WORK INSTRUCTION:
Please output the records below word for word and omit the pictures.

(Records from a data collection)
== Segment start ==
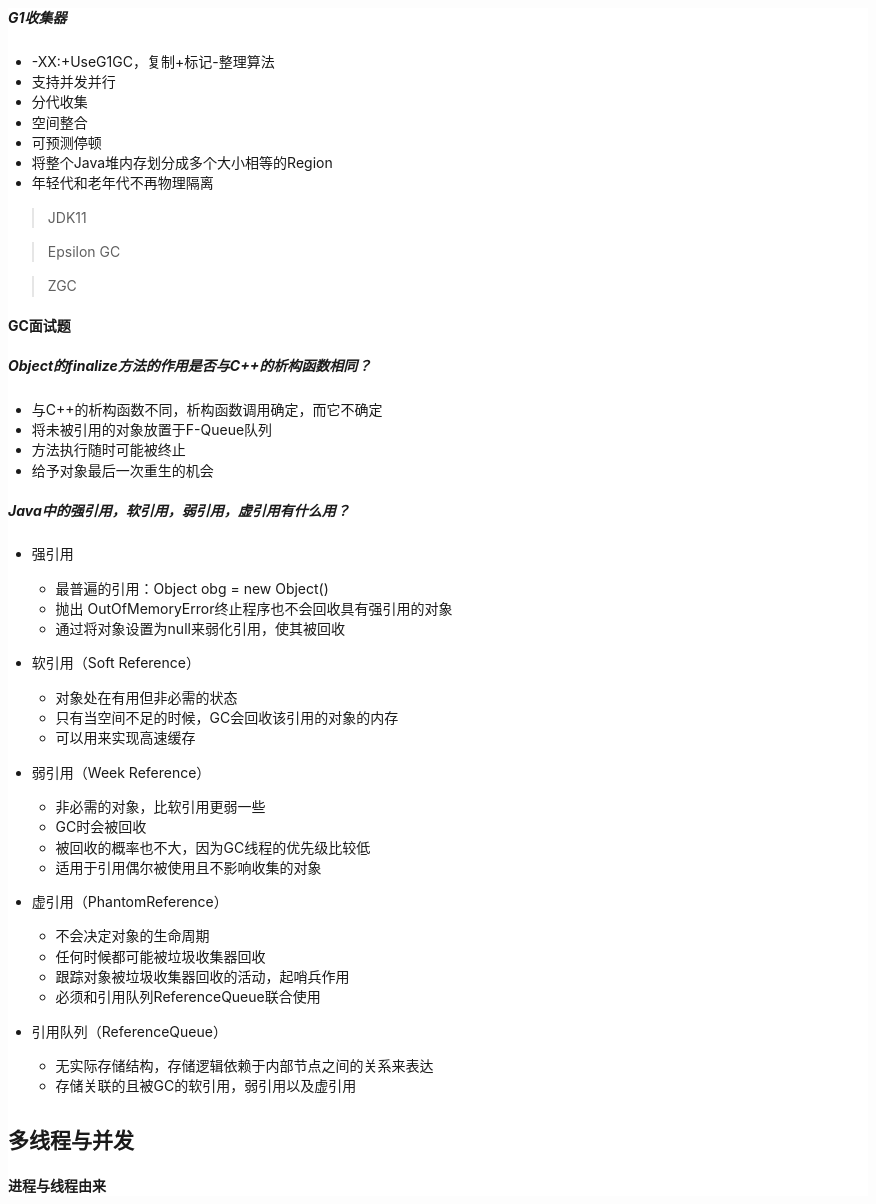 ##### G1收集器

- -XX:+UseG1GC，复制+标记-整理算法
- 支持并发并行
- 分代收集
- 空间整合
- 可预测停顿
- 将整个Java堆内存划分成多个大小相等的Region
- 年轻代和老年代不再物理隔离

> JDK11

> Epsilon GC

> ZGC

#### GC面试题

##### Object的finalize方法的作用是否与C++的析构函数相同？

- 与C++的析构函数不同，析构函数调用确定，而它不确定
- 将未被引用的对象放置于F-Queue队列
- 方法执行随时可能被终止
- 给予对象最后一次重生的机会

##### Java中的强引用，软引用，弱引用，虚引用有什么用？

- 强引用
  - 最普遍的引用：Object obg = new Object()
  - 抛出 OutOfMemoryError终止程序也不会回收具有强引用的对象
  - 通过将对象设置为null来弱化引用，使其被回收

- 软引用（Soft Reference）
  - 对象处在有用但非必需的状态
  - 只有当空间不足的时候，GC会回收该引用的对象的内存
  - 可以用来实现高速缓存

- 弱引用（Week Reference）
  - 非必需的对象，比软引用更弱一些
  - GC时会被回收
  - 被回收的概率也不大，因为GC线程的优先级比较低
  - 适用于引用偶尔被使用且不影响收集的对象

- 虚引用（PhantomReference）
  - 不会决定对象的生命周期
  - 任何时候都可能被垃圾收集器回收
  - 跟踪对象被垃圾收集器回收的活动，起哨兵作用
  - 必须和引用队列ReferenceQueue联合使用
- 引用队列（ReferenceQueue）
  - 无实际存储结构，存储逻辑依赖于内部节点之间的关系来表达
  - 存储关联的且被GC的软引用，弱引用以及虚引用

## 多线程与并发

#### 进程与线程由来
== Segment end ==
RESULT OF THE EXERCISE:
 ##### G1收集器

- -XX:+UseG1GC，复制+标记-整理算法
- 支持并发并行
- 分代收集
- 空间整合
- 可预测停顿
- 将整个Java堆内存划分成多个大小相等的Region
- 年轻代和老年代不再物理隔离

> JDK11

> Epsilon GC

> ZGC

#### GC面试题

##### Object的finalize方法的作用是否与C++的析构函数相同？

- 与C++的析构函数不同，析构函数调用确定，而它不确定
- 将未被引用的对象放置于F-Queue队列
- 方法执行随时可能被终止
- 给予对象最后一次重生的机会

##### Java中的强引用，软引用，弱引用，虚引用有什么用？

- 强引用
  - 最普遍的引用：Object obg = new Object()
  - 抛出 OutOfMemoryError终止程序也不会回收具有强引用的对象
  - 通过将对象设置为null来弱化引用，使其被回收

- 软引用（Soft Reference）
  - 对象处在有用但非必需的状态
  - 只有当空间不足的时候，GC会回收该引用的对象的内存
  - 可以用来实现高速缓存

- 弱引用（Week Reference）
  - 非必需的对象，比软引用更弱一些
  - GC时会被回收
  - 被回收的概率也不大，因为GC线程的优先级比较低
  - 适用于引用偶尔被使用且不影响收集的对象

- 虚引用（PhantomReference）
  - 不会决定对象的生命周期
  - 任何时候都可能被垃圾收集器回收
  - 跟踪对象被垃圾收集器回收的活动，起哨兵作用
  - 必须和引用队列ReferenceQueue联合使用
- 引用队列（ReferenceQueue）
  - 无实际存储结构，存储逻辑依赖于内部节点之间的关系来表达
  - 存储关联的且被GC的软引用，弱引用以及虚引用

## 多线程与并发

#### 进程与线程由来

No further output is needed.